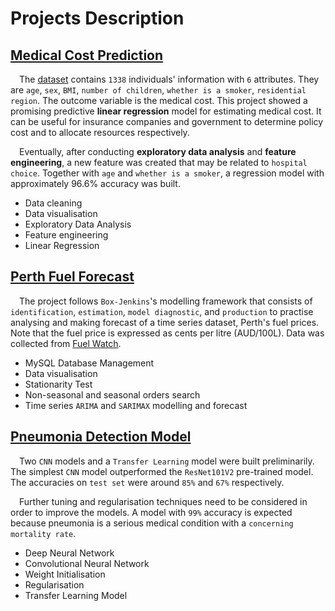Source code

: # Projects Description
## [Medical Cost Prediction](https://ega9jfdpus338or2uiuqx8.streamlit.app/)
&emsp;The [dataset](https://github.com/stedy/Machine-Learning-with-R-datasets/blob/master/insurance.csv) contains `1338` individuals' information with `6` attributes. They are `age`, `sex`, `BMI`, `number of children`, `whether is a smoker`, `residential region`. The outcome variable is the medical cost. This project showed a promising predictive **linear regression** model for estimating medical cost. It can be useful for insurance companies and government to determine policy cost and to allocate resources respectively. 

&emsp;Eventually, after conducting **exploratory data analysis** and **feature engineering**, a new feature was created that may be related to `hospital choice`. Together with `age` and `whether is a smoker`, a regression model with approximately 96.6% accuracy was built.  
* Data cleaning
* Data visualisation
* Exploratory Data Analysis
* Feature engineering
* Linear Regression

## [Perth Fuel Forecast](https://moscmh-portfolio-time-seriesperth-fuel-forecastapp-0rwtuw.streamlit.app)
&emsp;The project follows `Box-Jenkins`'s modelling framework that consists of `identification`, `estimation`, `model diagnostic`, and `production` to practise analysing and making forecast of a time series dataset, Perth's fuel prices. Note that the fuel price is expressed as cents per litre (AUD/100L). Data was collected from [Fuel Watch](https://www.fuelwatch.wa.gov.au).  
* MySQL Database Management
* Data visualisation
* Stationarity Test
* Non-seasonal and seasonal orders search
* Time series `ARIMA` and `SARIMAX` modelling and forecast

## [Pneumonia Detection Model](https://moscmh-portfolio-deep-learningpneumoniaapp-n1ooah.streamlit.app/)
&emsp;Two `CNN` models and a `Transfer Learning` model were built preliminarily. The simplest `CNN` model outperformed the `ResNet101V2` pre-trained model. The accuracies on `test set` were around `85%` and `67%` respectively.

&emsp;Further tuning and regularisation techniques need to be considered in order to improve the models. A model with `99%` accuracy is expected because pneumonia is a serious medical condition with a `concerning mortality rate`.
* Deep Neural Network
* Convolutional Neural Network
* Weight Initialisation
* Regularisation
* Transfer Learning Model
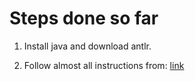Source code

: # Steps done so far

1. Install java and download antlr.

2. Follow almost all instructions from:
[link](https://tomassetti.me/transpiling-languages-from-vba-to-vb-net/)

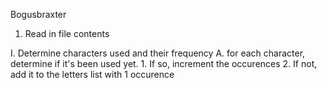 Bogusbraxter

1. Read in file contents



I. Determine characters used and their frequency
	A. for each character, determine if it's been used yet.
		1. If so, increment the occurences
		2. If not, add it to the letters list with 1 occurence
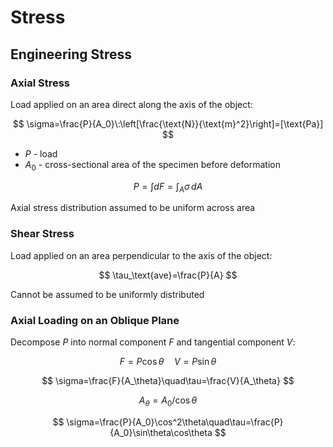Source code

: # Stress

## Engineering Stress

### Axial Stress

Load applied on an area direct along the axis of the object:

$$
\sigma=\frac{P}{A_0}\:\left[\frac{\text{N}}{\text{m}^2}\right]=[\text{Pa}]
$$

- $P$ - load
- $A_0$ - cross-sectional area of the specimen before deformation

$$
P=\int dF=\int_A\sigma\,dA
$$

Axial stress distribution assumed to be uniform across area

### Shear Stress

Load applied on an area perpendicular to the axis of the object:

$$
\tau_\text{ave}=\frac{P}{A}
$$

Cannot be assumed to be uniformly distributed

### Axial Loading on an Oblique Plane

Decompose $P$ into normal component $F$ and tangential component $V$:

$$
F=P\cos\theta\quad V=P\sin\theta
$$

$$
\sigma=\frac{F}{A_\theta}\quad\tau=\frac{V}{A_\theta}
$$

$$
A_\theta=A_0/\cos\theta
$$

$$
\sigma=\frac{P}{A_0}\cos^2\theta\quad\tau=\frac{P}{A_0}\sin\theta\cos\theta
$$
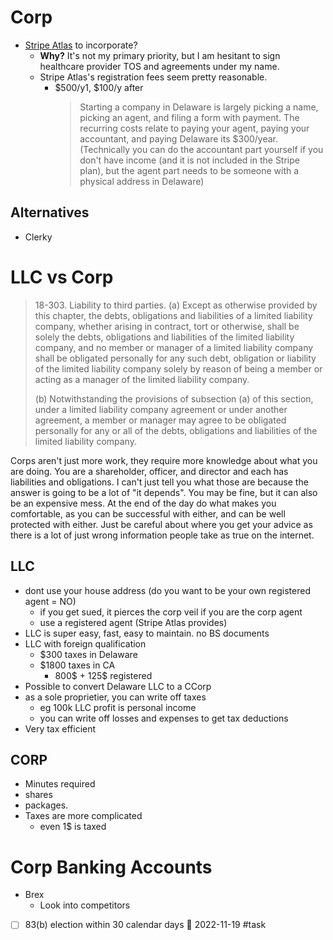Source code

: # Corp

- [Stripe Atlas](https://stripe.com/atlas) to incorporate?
  - **Why?** It's not my primary priority, but I am hesitant to sign healthcare provider TOS and agreements under my name. 
  - Stripe Atlas's registration fees seem pretty reasonable. 
    - $500/y1, $100/y after 
      > Starting a company in Delaware is largely picking a name, picking an agent, and filing a form with payment. 
      > The recurring costs relate to paying your agent, paying your accountant, and paying Delaware its $300/year. 
      > (Technically you can do the accountant part yourself if you don't have income (and it is not included in the Stripe plan), 
      > but the agent part needs to be someone with a physical address in Delaware)

## Alternatives
- Clerky

# LLC vs Corp
> 18-303. Liability to third parties. 
> (a) Except as otherwise provided by this chapter, the debts, obligations and liabilities of a limited liability company, 
> whether arising in contract, tort or otherwise, shall be solely the debts, obligations and liabilities of the limited liability 
> company, and no member or manager of a limited liability company shall be obligated personally for any such debt, obligation 
> or liability of the limited liability company solely by reason of being a member or acting as a manager of the limited liability company.
> 
> (b) Notwithstanding the provisions of subsection (a) of this section, under a limited liability company agreement or 
> under another agreement, a member or manager may agree to be obligated personally for any or all of the debts, obligations
> and liabilities of the limited liability company.

Corps aren't just more work, they require more knowledge about what you are doing. You are a shareholder, officer, and 
director and each has liabilities and obligations. I can't just tell you what those are because the answer is going to 
be a lot of "it depends". You may be fine, but it can also be an expensive mess.
At the end of the day do what makes you comfortable, as you can be successful with either, and can be well protected with 
either. Just be careful about where you get your advice as there is a lot of just wrong information people take as true on the internet.

## LLC
- dont use your house address (do you want to be your own registered agent = NO)
	- if you get sued, it pierces the corp veil if you are the corp agent
	- use a registered agent (Stripe Atlas provides)
- LLC is super easy, fast, easy to maintain. no BS documents
- LLC with foreign qualification
	- $300 taxes in Delaware
	- $1800 taxes in CA
		- 800$ + 125$ registered 
- Possible to convert Delaware LLC to a CCorp
- as a sole proprietier, you can write off taxes
	- eg 100k LLC profit is personal income
	- you can write off losses and expenses to get tax deductions
- Very tax efficient


## CORP
- Minutes required  
- shares
- packages. 
- Taxes are more complicated
	- even 1$ is taxed

# Corp Banking Accounts
- Brex
	- Look into competitors


- [ ] 83(b) election within 30 calendar days 📅 2022-11-19 #task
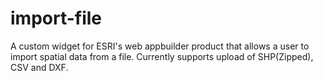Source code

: # import-file
A custom widget for ESRI's web appbuilder product that allows a user to import spatial data from a file. Currently supports upload of SHP(Zipped), CSV and DXF.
+++++
Your assignment » Exact repetition is required for the lines from the first one in the listing through the one that holds "## [Perth Fuel", and pictures are to be omitted.

Task response »
Source code

: # Projects Description
## [Medical Cost Prediction](https://ega9jfdpus338or2uiuqx8.streamlit.app/)
&emsp;The [dataset](https://github.com/stedy/Machine-Learning-with-R-datasets/blob/master/insurance.csv) contains `1338` individuals' information with `6` attributes. They are `age`, `sex`, `BMI`, `number of children`, `whether is a smoker`, `residential region`. The outcome variable is the medical cost. This project showed a promising predictive **linear regression** model for estimating medical cost. It can be useful for insurance companies and government to determine policy cost and to allocate resources respectively. 

&emsp;Eventually, after conducting **exploratory data analysis** and **feature engineering**, a new feature was created that may be related to `hospital choice`. Together with `age` and `whether is a smoker`, a regression model with approximately 96.6% accuracy was built.  
* Data cleaning
* Data visualisation
* Exploratory Data Analysis
* Feature engineering
* Linear Regression

## [Perth Fuel Forecast](https://moscmh-portfolio-time-seriesperth-fuel-forecastapp-0rwtuw.streamlit.app)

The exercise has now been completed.